▶ **What you are asked to do**:
Copy exactly the lines of the records below, and only those lines, beginning with the line that contains "Termos de Serviço." and ending with the line that contains "Os dados do".

-.-.-

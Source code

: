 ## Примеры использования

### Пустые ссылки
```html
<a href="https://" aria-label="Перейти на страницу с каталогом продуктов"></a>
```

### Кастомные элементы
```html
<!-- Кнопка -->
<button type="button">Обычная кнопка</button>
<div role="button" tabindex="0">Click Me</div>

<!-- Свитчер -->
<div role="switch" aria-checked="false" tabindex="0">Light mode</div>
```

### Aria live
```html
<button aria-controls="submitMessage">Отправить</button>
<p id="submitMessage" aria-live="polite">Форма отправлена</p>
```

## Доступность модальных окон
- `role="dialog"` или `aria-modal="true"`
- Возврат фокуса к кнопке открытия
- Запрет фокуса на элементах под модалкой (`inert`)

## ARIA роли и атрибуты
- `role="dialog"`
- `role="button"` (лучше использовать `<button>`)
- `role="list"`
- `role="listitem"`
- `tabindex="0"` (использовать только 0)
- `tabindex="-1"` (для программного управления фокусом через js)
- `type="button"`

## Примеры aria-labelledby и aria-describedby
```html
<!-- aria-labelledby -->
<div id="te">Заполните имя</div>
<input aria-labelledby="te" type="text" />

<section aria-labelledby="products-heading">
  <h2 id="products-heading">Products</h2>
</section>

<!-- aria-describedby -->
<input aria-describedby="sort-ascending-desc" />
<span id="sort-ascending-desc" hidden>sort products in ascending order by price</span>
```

-.-.-

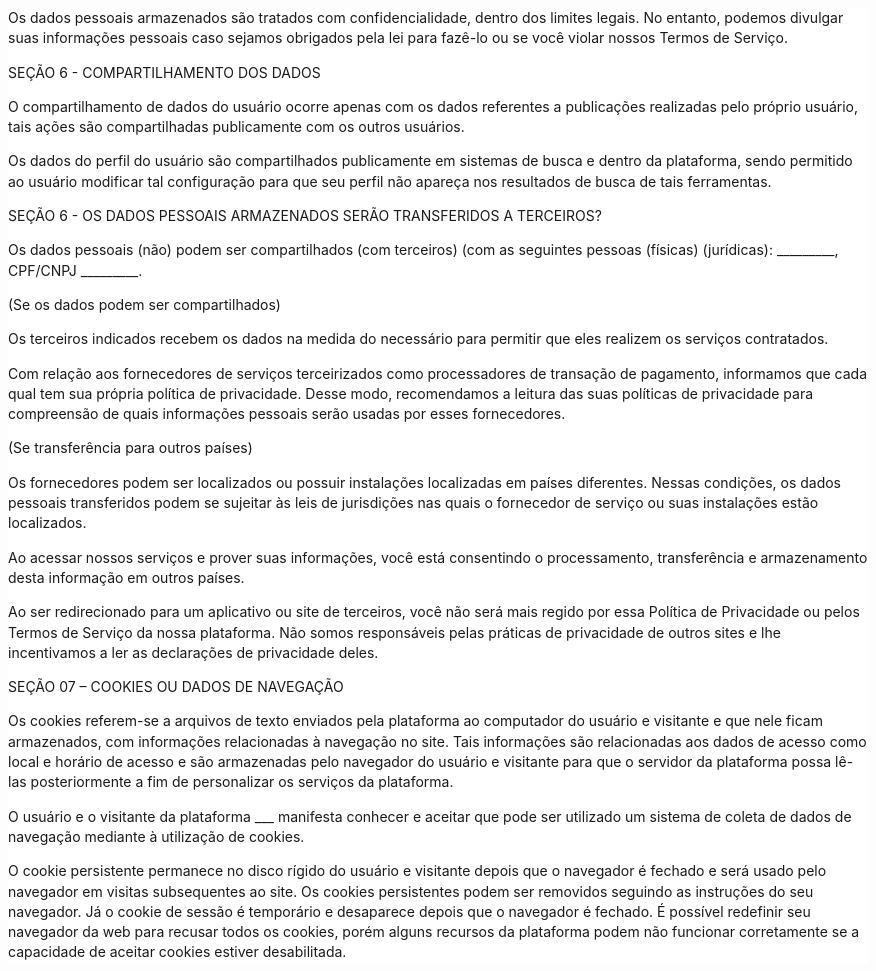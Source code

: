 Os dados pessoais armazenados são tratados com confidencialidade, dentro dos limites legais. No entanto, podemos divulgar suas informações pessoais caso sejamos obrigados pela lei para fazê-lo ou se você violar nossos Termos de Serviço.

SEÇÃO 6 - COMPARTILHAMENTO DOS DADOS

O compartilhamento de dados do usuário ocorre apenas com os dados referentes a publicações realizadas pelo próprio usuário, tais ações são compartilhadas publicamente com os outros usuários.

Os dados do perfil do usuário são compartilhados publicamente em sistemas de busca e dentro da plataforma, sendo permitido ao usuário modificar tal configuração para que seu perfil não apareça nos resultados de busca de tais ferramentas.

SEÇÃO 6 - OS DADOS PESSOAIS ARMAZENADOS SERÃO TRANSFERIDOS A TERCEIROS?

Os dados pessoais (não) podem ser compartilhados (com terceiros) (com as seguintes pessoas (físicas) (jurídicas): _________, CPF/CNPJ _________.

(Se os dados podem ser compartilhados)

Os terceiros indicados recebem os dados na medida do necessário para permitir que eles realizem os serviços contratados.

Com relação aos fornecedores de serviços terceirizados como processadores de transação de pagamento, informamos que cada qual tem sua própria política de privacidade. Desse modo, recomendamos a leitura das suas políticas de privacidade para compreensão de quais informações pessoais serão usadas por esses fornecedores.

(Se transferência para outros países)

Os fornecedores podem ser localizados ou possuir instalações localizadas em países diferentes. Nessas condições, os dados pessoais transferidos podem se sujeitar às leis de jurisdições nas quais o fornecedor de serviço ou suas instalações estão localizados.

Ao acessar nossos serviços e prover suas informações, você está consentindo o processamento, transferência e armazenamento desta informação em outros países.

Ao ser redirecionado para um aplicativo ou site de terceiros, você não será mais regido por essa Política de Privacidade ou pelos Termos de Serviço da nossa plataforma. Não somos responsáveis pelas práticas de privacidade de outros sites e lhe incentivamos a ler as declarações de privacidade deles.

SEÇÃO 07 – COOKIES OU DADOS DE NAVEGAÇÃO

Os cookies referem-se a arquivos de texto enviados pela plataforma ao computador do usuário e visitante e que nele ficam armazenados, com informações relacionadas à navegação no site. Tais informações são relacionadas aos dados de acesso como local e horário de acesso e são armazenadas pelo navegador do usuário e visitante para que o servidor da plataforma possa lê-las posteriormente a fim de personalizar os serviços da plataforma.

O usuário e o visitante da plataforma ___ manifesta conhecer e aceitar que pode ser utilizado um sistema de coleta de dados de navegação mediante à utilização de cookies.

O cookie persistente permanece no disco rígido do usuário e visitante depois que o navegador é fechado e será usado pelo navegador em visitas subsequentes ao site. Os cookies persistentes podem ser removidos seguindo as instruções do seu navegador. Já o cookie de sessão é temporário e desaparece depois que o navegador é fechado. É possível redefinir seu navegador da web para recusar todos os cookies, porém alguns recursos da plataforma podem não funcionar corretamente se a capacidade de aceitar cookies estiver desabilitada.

-.-.-

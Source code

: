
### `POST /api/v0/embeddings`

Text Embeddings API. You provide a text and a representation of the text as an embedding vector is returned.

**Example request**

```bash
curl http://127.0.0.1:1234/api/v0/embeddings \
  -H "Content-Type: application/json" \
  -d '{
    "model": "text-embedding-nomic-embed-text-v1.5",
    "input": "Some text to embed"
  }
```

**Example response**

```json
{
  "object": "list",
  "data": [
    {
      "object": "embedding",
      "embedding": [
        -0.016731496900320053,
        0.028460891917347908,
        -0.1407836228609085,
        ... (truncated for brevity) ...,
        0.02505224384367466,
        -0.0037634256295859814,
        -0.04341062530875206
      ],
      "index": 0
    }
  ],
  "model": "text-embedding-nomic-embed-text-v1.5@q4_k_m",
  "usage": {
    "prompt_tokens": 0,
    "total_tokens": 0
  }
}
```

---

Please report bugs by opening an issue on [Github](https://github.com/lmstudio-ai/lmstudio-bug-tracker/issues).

-.-.-

▶ **The completed task**:
: Os dados pessoais armazenados são tratados com confidencialidade, dentro dos limites legais. No entanto, podemos divulgar suas informações pessoais caso sejamos obrigados pela lei para fazê-lo ou se você violar nossos Termos de Serviço.

SEÇÃO 6 - COMPARTILHAMENTO DOS DADOS

O compartilhamento de dados do usuário ocorre apenas com os dados referentes a publicações realizadas pelo próprio usuário, tais ações são compartilhadas publicamente com os outros usuários.

Os dados do perfil do usuário são compartilhados publicamente em sistemas de busca e dentro da plataforma, sendo permitido ao usuário modificar tal configuração para que seu perfil não apareça nos resultados de busca de tais ferramentas.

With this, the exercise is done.